I sprinkled 1 1/2 teaspoons instant yeast over 1/4 cup warm water in the bowl of a stand mixer fitted with a dough hook. When the yeast proofed, I added 3/4 cup pumpkin puree, 1/4 cup sugar, 2 beaten eggs, 2 tablespoons melted butter, a pinch of salt, and a 1/4 cup heavy cream. After mixing the wet ingredients on a low speed, I added 2 teaspoons ground cinnamon, 1/2 teaspoons ground ginger, 1/2 teaspoon nutmeg, and a pinch of ground cloves before gradually adding 4 cups all-purpose flour. When the dough pulled away from the bowl and formed a smooth pliable dough, I covered it with a clean dish towel to rise.
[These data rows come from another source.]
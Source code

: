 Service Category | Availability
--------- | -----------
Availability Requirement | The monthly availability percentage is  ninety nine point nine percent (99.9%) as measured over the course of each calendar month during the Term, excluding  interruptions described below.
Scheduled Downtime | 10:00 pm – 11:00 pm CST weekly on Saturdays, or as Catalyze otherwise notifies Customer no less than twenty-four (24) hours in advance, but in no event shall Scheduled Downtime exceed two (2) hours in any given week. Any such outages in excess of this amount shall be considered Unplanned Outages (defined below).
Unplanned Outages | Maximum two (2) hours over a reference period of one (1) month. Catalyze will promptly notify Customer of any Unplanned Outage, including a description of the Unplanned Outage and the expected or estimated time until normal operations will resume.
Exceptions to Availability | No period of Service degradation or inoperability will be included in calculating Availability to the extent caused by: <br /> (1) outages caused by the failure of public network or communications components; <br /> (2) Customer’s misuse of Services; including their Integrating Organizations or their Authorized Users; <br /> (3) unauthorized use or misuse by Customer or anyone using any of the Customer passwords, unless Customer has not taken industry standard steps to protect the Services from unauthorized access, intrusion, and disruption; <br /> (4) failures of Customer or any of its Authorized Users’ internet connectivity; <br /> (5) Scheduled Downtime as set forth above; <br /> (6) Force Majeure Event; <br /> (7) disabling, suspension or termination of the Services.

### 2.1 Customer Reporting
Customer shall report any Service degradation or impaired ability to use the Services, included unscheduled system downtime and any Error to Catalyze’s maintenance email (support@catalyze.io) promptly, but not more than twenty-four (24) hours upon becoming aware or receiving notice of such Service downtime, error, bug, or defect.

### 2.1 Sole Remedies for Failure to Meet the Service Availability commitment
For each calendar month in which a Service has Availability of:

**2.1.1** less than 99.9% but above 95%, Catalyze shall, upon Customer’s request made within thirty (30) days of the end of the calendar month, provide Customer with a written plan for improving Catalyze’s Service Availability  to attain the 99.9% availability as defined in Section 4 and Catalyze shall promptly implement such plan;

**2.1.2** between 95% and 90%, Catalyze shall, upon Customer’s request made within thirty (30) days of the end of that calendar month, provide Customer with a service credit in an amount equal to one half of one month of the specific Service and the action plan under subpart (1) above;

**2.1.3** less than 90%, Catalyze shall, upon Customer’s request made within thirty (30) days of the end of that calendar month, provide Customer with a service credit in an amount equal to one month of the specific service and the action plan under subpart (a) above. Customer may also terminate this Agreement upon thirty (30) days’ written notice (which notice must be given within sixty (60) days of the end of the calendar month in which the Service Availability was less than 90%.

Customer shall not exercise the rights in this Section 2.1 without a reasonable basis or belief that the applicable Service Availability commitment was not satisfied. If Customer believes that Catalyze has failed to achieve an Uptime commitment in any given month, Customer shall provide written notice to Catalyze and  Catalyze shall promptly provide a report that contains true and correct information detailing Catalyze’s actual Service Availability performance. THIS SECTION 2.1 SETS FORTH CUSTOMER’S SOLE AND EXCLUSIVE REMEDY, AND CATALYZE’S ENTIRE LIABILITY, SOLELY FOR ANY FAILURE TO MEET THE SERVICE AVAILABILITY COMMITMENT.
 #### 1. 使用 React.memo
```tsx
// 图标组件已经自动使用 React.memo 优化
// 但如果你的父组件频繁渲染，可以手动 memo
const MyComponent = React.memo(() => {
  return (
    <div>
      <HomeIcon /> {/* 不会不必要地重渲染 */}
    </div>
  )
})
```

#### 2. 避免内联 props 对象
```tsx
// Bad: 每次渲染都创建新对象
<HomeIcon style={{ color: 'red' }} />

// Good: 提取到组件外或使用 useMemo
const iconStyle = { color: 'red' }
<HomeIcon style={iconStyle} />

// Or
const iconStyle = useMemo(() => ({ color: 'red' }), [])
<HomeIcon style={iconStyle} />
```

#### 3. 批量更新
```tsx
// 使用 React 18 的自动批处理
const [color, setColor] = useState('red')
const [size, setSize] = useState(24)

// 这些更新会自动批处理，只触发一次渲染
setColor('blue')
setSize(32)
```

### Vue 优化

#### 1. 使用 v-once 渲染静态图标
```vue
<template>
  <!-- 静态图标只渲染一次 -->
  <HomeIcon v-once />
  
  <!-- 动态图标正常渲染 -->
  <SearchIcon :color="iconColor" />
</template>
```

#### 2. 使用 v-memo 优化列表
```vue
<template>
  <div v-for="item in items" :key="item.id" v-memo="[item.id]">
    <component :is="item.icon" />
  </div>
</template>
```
After the dough doubled in size, I turned it onto a floured work board, patted it down, rolled the dough 1/4" thick, cut it into diamonds, and covered it to rise again for 1 1/2 hours.

Fry.
Time to make the doughnuts.
I heated vegetable oil ( 3" deep) in a heavy dutch oven until it reached 380 degrees. Working in batches, I carefully slipped the beignet diamonds into the hot oil and fried them for about 2 minutes per side to puff up and brown before scooping them out onto paper towels to catch any excess oil. While they were still warm, I showered the pillowy beignets with powdered sugar and nestled the salted dulce de leche to the side.

Crisp.
Puffy.
Utterly messy.
Like powdery pumpkin-spiced pockets of air.

Beignets in the pumpkin patch.
Pass the dulche de leche.
Fabulous.








Thursday, September 21, 2017

Riding The Cusp

Staring at a pile of acorn squash tumbled on a farm stand, a quiet voice drifted across the table, "You're not ready yet, are you?" On that particular warm morning at the farmers market, I wasn't quite ready to let summer go. I was on the prowl for fresh heirloom tomatoes, half runner green beans, peppers, and ripe paw paws. Winter squash wasn't on my radar.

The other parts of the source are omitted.